◆ **Task to carry out**
The expected answer comprises all lines from the entries that contain the string "contains".

******************************

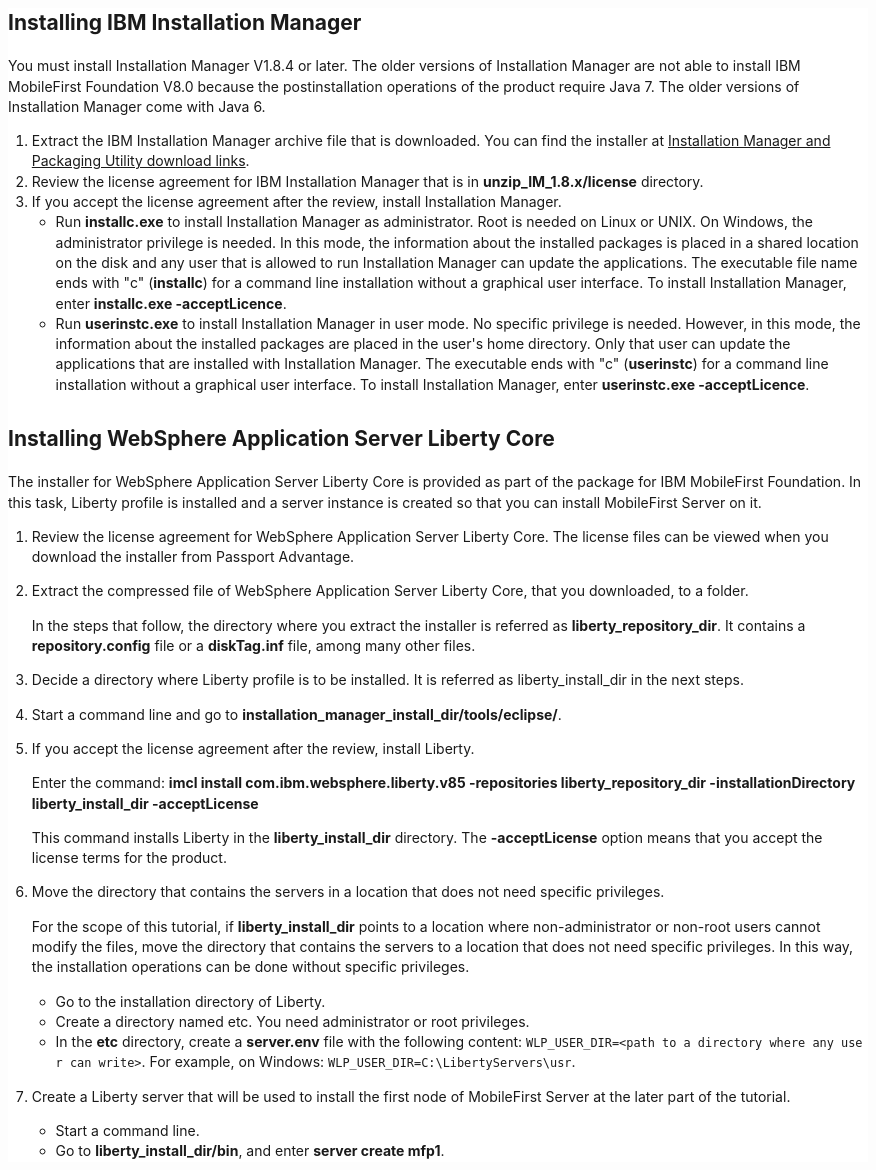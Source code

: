## Installing IBM Installation Manager
You must install Installation Manager V1.8.4 or later. The older versions of Installation Manager are not able to install IBM MobileFirst Foundation V8.0 because the postinstallation operations of the product require Java 7. The older versions of Installation Manager come with Java 6.

1. Extract the IBM Installation Manager archive file that is downloaded. You can find the installer at [Installation Manager and Packaging Utility download links](http://www.ibm.com/support/docview.wss?uid=swg27025142).
2. Review the license agreement for IBM Installation Manager that is in **unzip\_IM\_1.8.x/license** directory.
3. If you accept the license agreement after the review, install Installation Manager.  
    * Run **installc.exe** to install Installation Manager as administrator. Root is needed on Linux or UNIX. On Windows, the administrator privilege is needed. In this mode, the information about the installed packages is placed in a shared location on the disk and any user that is allowed to run Installation Manager can update the applications. The executable file name ends with "c" (**installc**) for a command line installation without a graphical user interface. To install Installation Manager, enter **installc.exe -acceptLicence**.
    * Run **userinstc.exe** to install Installation Manager in user mode. No specific privilege is needed. However, in this mode, the information about the installed packages are placed in the user's home directory. Only that user can update the applications that are installed with Installation Manager. The executable ends with "c" (**userinstc**) for a command line installation without a graphical user interface. To install Installation Manager, enter **userinstc.exe -acceptLicence**.
    
## Installing WebSphere Application Server Liberty Core
The installer for WebSphere Application Server Liberty Core is provided as part of the package for IBM MobileFirst Foundation. In this task, Liberty profile is installed and a server instance is created so that you can install MobileFirst Server on it.

1. Review the license agreement for WebSphere Application Server Liberty Core. The license files can be viewed when you download the installer from Passport Advantage.
2. Extract the compressed file of WebSphere Application Server Liberty Core, that you downloaded, to a folder.

    In the steps that follow, the directory where you extract the installer is referred as **liberty\_repository\_dir**. It contains a **repository.config** file or a **diskTag.inf** file, among many other files.

3. Decide a directory where Liberty profile is to be installed. It is referred as liberty_install_dir in the next steps.
4. Start a command line and go to **installation\_manager\_install\_dir/tools/eclipse/**.
5. If you accept the license agreement after the review, install Liberty.
    
    Enter the command: **imcl install com.ibm.websphere.liberty.v85 -repositories liberty\_repository\_dir -installationDirectory liberty\_install\_dir -acceptLicense**

    This command installs Liberty in the **liberty\_install\_dir** directory. The **-acceptLicense** option means that you accept the license terms for the product.

6. Move the directory that contains the servers in a location that does not need specific privileges.

    For the scope of this tutorial, if **liberty\_install\_dir** points to a location where non-administrator or non-root users cannot modify the files, move the directory that contains the servers to a location that does not need specific privileges. In this way, the installation operations can be done without specific privileges.
    * Go to the installation directory of Liberty.
    * Create a directory named etc. You need administrator or root privileges.
    * In the **etc** directory, create a **server.env** file with the following content: `WLP_USER_DIR=<path to a directory where any user can write>`. For example, on Windows: `WLP_USER_DIR=C:\LibertyServers\usr`.
7.  Create a Liberty server that will be used to install the first node of MobileFirst Server at the later part of the tutorial.
    * Start a command line.
    * Go to **liberty\_install\_dir/bin**, and enter **server create mfp1**.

******************************

◆ **Response box**
    In the steps that follow, the directory where you extract the installer is referred as **liberty\_repository\_dir**. It contains a **repository.config** file or a **diskTag.inf** file, among many other files.
6. Move the directory that contains the servers in a location that does not need specific privileges.
    For the scope of this tutorial, if **liberty\_install\_dir** points to a location where non-administrator or non-root users cannot modify the files, move the directory that contains the servers to a location that does not need specific privileges. In this way, the installation operations can be done without specific privileges.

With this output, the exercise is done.